**TASK STATEMENT**. Could you filter the records below down to the lines that include the word "needed"?

──────── SOURCE INFORMATION ────────

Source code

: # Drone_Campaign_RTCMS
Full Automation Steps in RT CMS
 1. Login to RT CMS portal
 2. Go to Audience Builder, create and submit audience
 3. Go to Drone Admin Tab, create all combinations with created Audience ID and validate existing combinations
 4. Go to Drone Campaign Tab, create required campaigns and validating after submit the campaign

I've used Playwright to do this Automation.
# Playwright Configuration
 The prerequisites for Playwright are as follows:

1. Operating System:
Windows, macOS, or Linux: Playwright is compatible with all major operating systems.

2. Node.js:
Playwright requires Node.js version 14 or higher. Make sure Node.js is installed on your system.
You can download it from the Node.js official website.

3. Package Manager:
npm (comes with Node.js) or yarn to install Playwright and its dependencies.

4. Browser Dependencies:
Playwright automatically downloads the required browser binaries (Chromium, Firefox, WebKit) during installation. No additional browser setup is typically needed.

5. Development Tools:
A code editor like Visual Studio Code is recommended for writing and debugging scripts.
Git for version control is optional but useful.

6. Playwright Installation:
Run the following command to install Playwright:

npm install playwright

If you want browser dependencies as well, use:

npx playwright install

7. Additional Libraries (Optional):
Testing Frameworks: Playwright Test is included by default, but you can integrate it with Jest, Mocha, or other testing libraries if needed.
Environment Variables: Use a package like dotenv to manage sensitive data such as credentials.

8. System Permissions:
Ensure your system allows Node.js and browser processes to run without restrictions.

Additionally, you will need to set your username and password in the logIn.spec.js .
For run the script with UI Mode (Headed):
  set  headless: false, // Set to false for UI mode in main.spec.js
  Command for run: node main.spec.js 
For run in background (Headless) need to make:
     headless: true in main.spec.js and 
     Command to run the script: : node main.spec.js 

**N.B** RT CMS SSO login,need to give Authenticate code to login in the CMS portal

────────
──────── SOURCE INFORMATION ────────

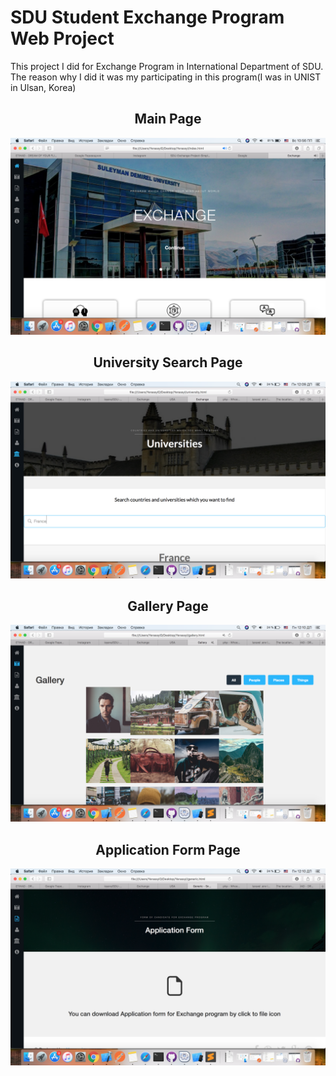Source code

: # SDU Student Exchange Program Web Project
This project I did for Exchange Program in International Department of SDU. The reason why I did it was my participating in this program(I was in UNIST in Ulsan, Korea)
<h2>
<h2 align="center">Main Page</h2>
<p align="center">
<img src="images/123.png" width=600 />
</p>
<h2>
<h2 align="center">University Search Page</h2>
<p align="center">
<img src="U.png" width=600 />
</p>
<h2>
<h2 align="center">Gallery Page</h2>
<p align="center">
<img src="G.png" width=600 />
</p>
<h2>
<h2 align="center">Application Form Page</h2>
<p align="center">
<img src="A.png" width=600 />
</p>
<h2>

────────

**ANSWER TO THIS TASK**.
Playwright automatically downloads the required browser binaries (Chromium, Firefox, WebKit) during installation. No additional browser setup is typically needed.
Testing Frameworks: Playwright Test is included by default, but you can integrate it with Jest, Mocha, or other testing libraries if needed.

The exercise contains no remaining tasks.